START Material for this task

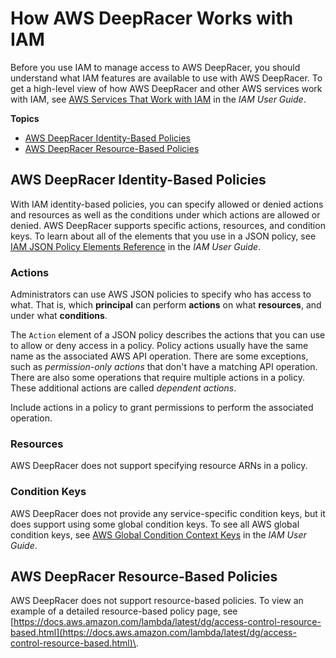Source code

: # How AWS DeepRacer Works with IAM<a name="security_iam_service-with-iam"></a>

Before you use IAM to manage access to AWS DeepRacer, you should understand what IAM features are available to use with AWS DeepRacer\. To get a high\-level view of how AWS DeepRacer and other AWS services work with IAM, see [AWS Services That Work with IAM](https://docs.aws.amazon.com/IAM/latest/UserGuide/reference_aws-services-that-work-with-iam.html) in the *IAM User Guide*\.

**Topics**
+ [AWS DeepRacer Identity\-Based Policies](#security_iam_service-with-iam-id-based-policies)
+ [AWS DeepRacer Resource\-Based Policies](#security_iam_service-with-iam-resource-based-policies)

## AWS DeepRacer Identity\-Based Policies<a name="security_iam_service-with-iam-id-based-policies"></a>

With IAM identity\-based policies, you can specify allowed or denied actions and resources as well as the conditions under which actions are allowed or denied\. AWS DeepRacer supports specific actions, resources, and condition keys\. To learn about all of the elements that you use in a JSON policy, see [IAM JSON Policy Elements Reference](https://docs.aws.amazon.com/IAM/latest/UserGuide/reference_policies_elements.html) in the *IAM User Guide*\.

### Actions<a name="security_iam_service-with-iam-id-based-policies-actions"></a>

Administrators can use AWS JSON policies to specify who has access to what\. That is, which **principal** can perform **actions** on what **resources**, and under what **conditions**\.

The `Action` element of a JSON policy describes the actions that you can use to allow or deny access in a policy\. Policy actions usually have the same name as the associated AWS API operation\. There are some exceptions, such as *permission\-only actions* that don't have a matching API operation\. There are also some operations that require multiple actions in a policy\. These additional actions are called *dependent actions*\.

Include actions in a policy to grant permissions to perform the associated operation\.

### Resources<a name="security_iam_service-with-iam-id-based-policies-resources"></a>

AWS DeepRacer does not support specifying resource ARNs in a policy\.

### Condition Keys<a name="security_iam_service-with-iam-id-based-policies-conditionkeys"></a>

AWS DeepRacer does not provide any service\-specific condition keys, but it does support using some global condition keys\. To see all AWS global condition keys, see [AWS Global Condition Context Keys](https://docs.aws.amazon.com/IAM/latest/UserGuide/reference_policies_condition-keys.html) in the *IAM User Guide*\. 

## AWS DeepRacer Resource\-Based Policies<a name="security_iam_service-with-iam-resource-based-policies"></a>

AWS DeepRacer does not support resource\-based policies\. To view an example of a detailed resource\-based policy page, see [https://docs.aws.amazon.com/lambda/latest/dg/access-control-resource-based.html](https://docs.aws.amazon.com/lambda/latest/dg/access-control-resource-based.html)\. 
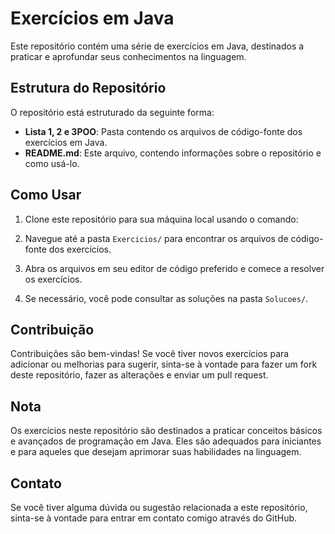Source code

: # Exercícios em Java

Este repositório contém uma série de exercícios em Java, destinados a praticar e aprofundar seus conhecimentos na linguagem.

## Estrutura do Repositório

O repositório está estruturado da seguinte forma:

- **Lista 1, 2 e 3POO**: Pasta contendo os arquivos de código-fonte dos exercícios em Java.
- **README.md**: Este arquivo, contendo informações sobre o repositório e como usá-lo.

## Como Usar

1. Clone este repositório para sua máquina local usando o comando:

2. Navegue até a pasta `Exercicios/` para encontrar os arquivos de código-fonte dos exercícios.

3. Abra os arquivos em seu editor de código preferido e comece a resolver os exercícios.

4. Se necessário, você pode consultar as soluções na pasta `Solucoes/`.

## Contribuição

Contribuições são bem-vindas! Se você tiver novos exercícios para adicionar ou melhorias para sugerir, sinta-se à vontade para fazer um fork deste repositório, fazer as alterações e enviar um pull request.

## Nota

Os exercícios neste repositório são destinados a praticar conceitos básicos e avançados de programação em Java. Eles são adequados para iniciantes e para aqueles que desejam aprimorar suas habilidades na linguagem.

## Contato

Se você tiver alguma dúvida ou sugestão relacionada a este repositório, sinta-se à vontade para entrar em contato comigo através do GitHub.
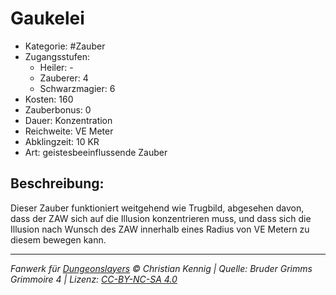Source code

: # Gaukelei

- Kategorie: #Zauber
- Zugangsstufen:
  - Heiler: -
  - Zauberer: 4
  - Schwarzmagier: 6
- Kosten: 160
- Zauberbonus: 0
- Dauer: Konzentration
- Reichweite: VE Meter
- Abklingzeit: 10 KR
- Art: geistesbeeinflussende Zauber

## Beschreibung:

Dieser Zauber funktioniert weitgehend wie Trugbild, abgesehen davon, dass der ZAW sich auf die Illusion konzentrieren muss, und dass sich die Illusion nach Wunsch des ZAW innerhalb eines Radius von VE Metern zu diesem bewegen kann.

---

_Fanwerk für [Dungeonslayers](https://www.dungeonslayers.net/) © Christian Kennig | Quelle: Bruder Grimms Grimmoire 4 | Lizenz: [CC-BY-NC-SA 4.0](https://creativecommons.org/licenses/by-nc-sa/4.0/deed.de)_
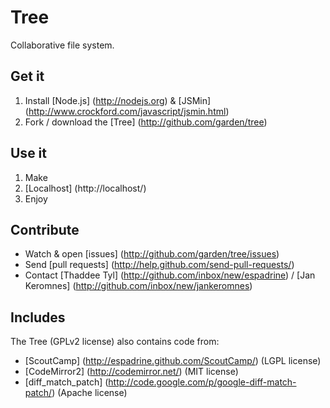 # Tree
Collaborative file system.

## Get it
1. Install [Node.js] (http://nodejs.org) & [JSMin] (http://www.crockford.com/javascript/jsmin.html)
2. Fork / download the [Tree] (http://github.com/garden/tree)

## Use it
1. Make
2. [Localhost] (http://localhost/)
3. Enjoy

## Contribute
- Watch & open [issues] (http://github.com/garden/tree/issues)
- Send [pull requests] (http://help.github.com/send-pull-requests/)
- Contact [Thaddee Tyl] (http://github.com/inbox/new/espadrine) / [Jan Keromnes] (http://github.com/inbox/new/jankeromnes)

## Includes
The Tree (GPLv2 license) also contains code from:
- [ScoutCamp] (http://espadrine.github.com/ScoutCamp/) (LGPL license)
- [CodeMirror2] (http://codemirror.net/) (MIT license)
- [diff_match_patch] (http://code.google.com/p/google-diff-match-patch/) (Apache license)

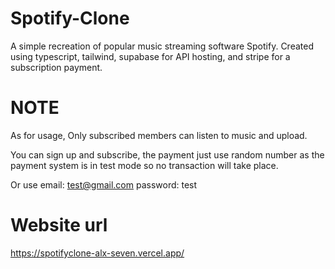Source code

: # Spotify-Clone
A simple recreation of popular music streaming software Spotify. Created using typescript, tailwind, supabase for API hosting, and stripe for a subscription payment.

# NOTE

As for usage, Only subscribed members can listen to music and upload.

You can sign up and subscribe, the payment just use random number as the payment system is in test mode so no transaction will take place.

Or use 
email: test@gmail.com 
password: test

# Website url
https://spotifyclone-alx-seven.vercel.app/
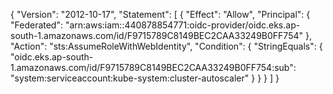 {
  "Version": "2012-10-17",
  "Statement": [
    {
      "Effect": "Allow",
      "Principal": {
        "Federated": "arn:aws:iam::440878854771:oidc-provider/oidc.eks.ap-south-1.amazonaws.com/id/F9715789C8149BEC2CAA33249B0FF754"
      },
      "Action": "sts:AssumeRoleWithWebIdentity",
      "Condition": {
        "StringEquals": {
          "oidc.eks.ap-south-1.amazonaws.com/id/F9715789C8149BEC2CAA33249B0FF754:sub": "system:serviceaccount:kube-system:cluster-autoscaler"
        }
      }
    }
  ]
}


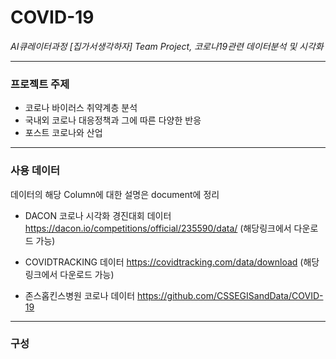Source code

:# COVID-19
*AI큐레이터과정 [집가서생각하자] Team Project, 코로나19관련 데이터분석 및 시각화*
___


### 프로젝트 주제
- 코로나 바이러스 취약계층 분석
- 국내외 코로나 대응정책과 그에 따른 다양한 반응
- 포스트 코로나와 산업
___
### 사용 데이터
데이터의 해당 Column에 대한 설명은 document에 정리

- DACON 코로나 시각화 경진대회 데이터
  https://dacon.io/competitions/official/235590/data/ (해당링크에서 다운로드 가능)
  
- COVIDTRACKING 데이터
  https://covidtracking.com/data/download (해당링크에서 다운로드 가능)
  
 - 존스홉킨스병원 코로나 데이터
   https://github.com/CSSEGISandData/COVID-19
 ___
 ### 구성
 

  


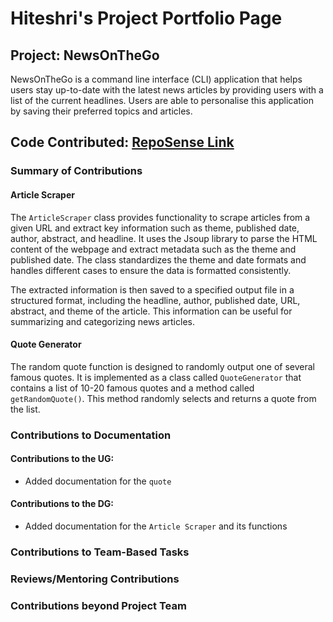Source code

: # Hiteshri's Project Portfolio Page

## Project: NewsOnTheGo

NewsOnTheGo is a command line interface (CLI) application that helps users stay up-to-date with the latest news
articles by providing users with a list of the current headlines. Users are able to personalise this application by
saving their preferred topics and articles.

<h2> Code Contributed: 
<a target="_blank" href="https://nus-cs2113-ay2324s2.github.io/tp-dashboard/?search=hiteshriacharya&breakdown=true">
RepoSense Link
</a>
</h2>

### Summary of Contributions

#### Article Scraper

The `ArticleScraper` class provides functionality to scrape articles from a given URL and extract key information such as 
theme, published date, author, abstract, and headline. It uses the Jsoup library to parse the HTML content of the webpage 
and extract metadata such as the theme and published date. The class standardizes the theme and date formats and handles 
different cases to ensure the data is formatted consistently.

The extracted information is then saved to a specified output file in a structured format, including the headline, 
author, published date, URL, abstract, and theme of the article. This information can be useful for summarizing 
and categorizing news articles.

#### Quote Generator

The random quote function is designed to randomly output one of several famous quotes. It is implemented as a class 
called `QuoteGenerator` that contains a list of 10-20 famous quotes and a method called `getRandomQuote()`. This method 
randomly selects and returns a quote from the list.

### Contributions to Documentation

#### Contributions to the UG:
- Added documentation for the `quote` 
#### Contributions to the DG:
- Added documentation for the `Article Scraper` and its functions


### Contributions to Team-Based Tasks

### Reviews/Mentoring Contributions

### Contributions beyond Project Team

END Material for this task

> [Description of the task]: List each line of the entries that holds the string "download".

> [Task response]:
2. Fork / download the [Tree] (http://github.com/garden/tree)
  https://covidtracking.com/data/download (해당링크에서 다운로드 가능)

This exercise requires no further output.